TWLsample {twl} | R Documentation |
Main function to obtain posterior samples from a TWL model.
Description
Main function to obtain posterior samples from a TWL model.
Usage
TWLsample(full_dat_mat, full_dat, alpha_re = 7, beta_re = 0.4,
num_its = 5000, num_all_clus = 30, output_every = 20, manip = TRUE,
sav_inter = FALSE)
Arguments
full_dat_mat |
list of matrices of the different data types. |
full_dat |
list of data.tables with a single column labelled 'nam', denoting sample annotation. A consistent naming convention of samples must be used across data types. |
alpha_re |
Hyperparameter for the dirichlet prior model within each data type, influencing sparsity of clusterings. A smaller number encourages fewer clusters. Defaults to 7 and should be chosen as a function of sample size. |
beta_re |
Hyperparameter for the dirichlet prior model across datatypes within each sample, influencing the degree to which each data type's sample cluster labels affect those of the other data types. Defaults to 0.4 and should be chosen as a function of the total number of data types being integrated in the analysis. |
num_its |
Number of iterations.

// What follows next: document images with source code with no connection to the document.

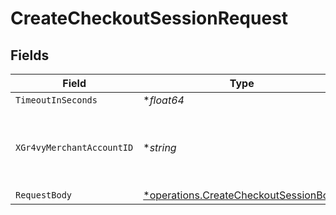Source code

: # CreateCheckoutSessionRequest


## Fields

| Field                                                                                         | Type                                                                                          | Required                                                                                      | Description                                                                                   | Example                                                                                       |
| --------------------------------------------------------------------------------------------- | --------------------------------------------------------------------------------------------- | --------------------------------------------------------------------------------------------- | --------------------------------------------------------------------------------------------- | --------------------------------------------------------------------------------------------- |
| `TimeoutInSeconds`                                                                            | **float64*                                                                                    | :heavy_minus_sign:                                                                            | N/A                                                                                           |                                                                                               |
| `XGr4vyMerchantAccountID`                                                                     | **string*                                                                                     | :heavy_minus_sign:                                                                            | The ID of the merchant account to use for this request.                                       | default                                                                                       |
| `RequestBody`                                                                                 | [*operations.CreateCheckoutSessionBody](../../models/operations/createcheckoutsessionbody.md) | :heavy_minus_sign:                                                                            | N/A                                                                                           |                                                                                               |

Defaults to 5000. |
num_all_clus |
Ceiling on the number of clusters. Defaults to 30. Should be chosen as some factor greater (for example, 5), than maximum number of hypothesized clusters in the data types. |
output_every |
Frequency of sampling log statistics, reporting mixing, cluster distribution, and proportion of cluster sharing across data types. Defaults to once every 20 iterations. |
manip |
TRUE/FALSE for whether likelihood manipulation should be used to increase mixing in situations where cluster means are far from one another in Euclidean distance. This should not influence identified clusters nor parameters associated with them. Defaults to TRUE. |
sav_inter |
A logical indicating whether a temporary file of the samples should be written out in the working directory every 50 iterations. Allows for restarts when sampling is interrupted, and defaults to FALSE. |
Value
A list of lists of data.tables. The list length is the number of iterations. The length of each element is the number of data types. The data.tables have 2 columns, sample annotation called ‘nam’ and cluster assignment called 'clus'.
Examples
data(data_and_output)
## Not run: clus_save <- TWLsample(misaligned_mat,misaligned,output_every=50,num_its=5000,manip=FALSE)
outpu_new <- pairwise_clus(clus_save,BURNIN=2000)
## End(Not run)
post_analy_cor(outpu_new,c("title1","title2","title3","title4","title5"),
tempfile(),ords='none')
clus_labs <- post_analy_clus(outpu_new,clus_save,c(2:6),rep(0.6,5),c("title1","title2",
"title3","title4","title5"),tempfile())
output_nest <- cross_dat_analy(clus_save,4900)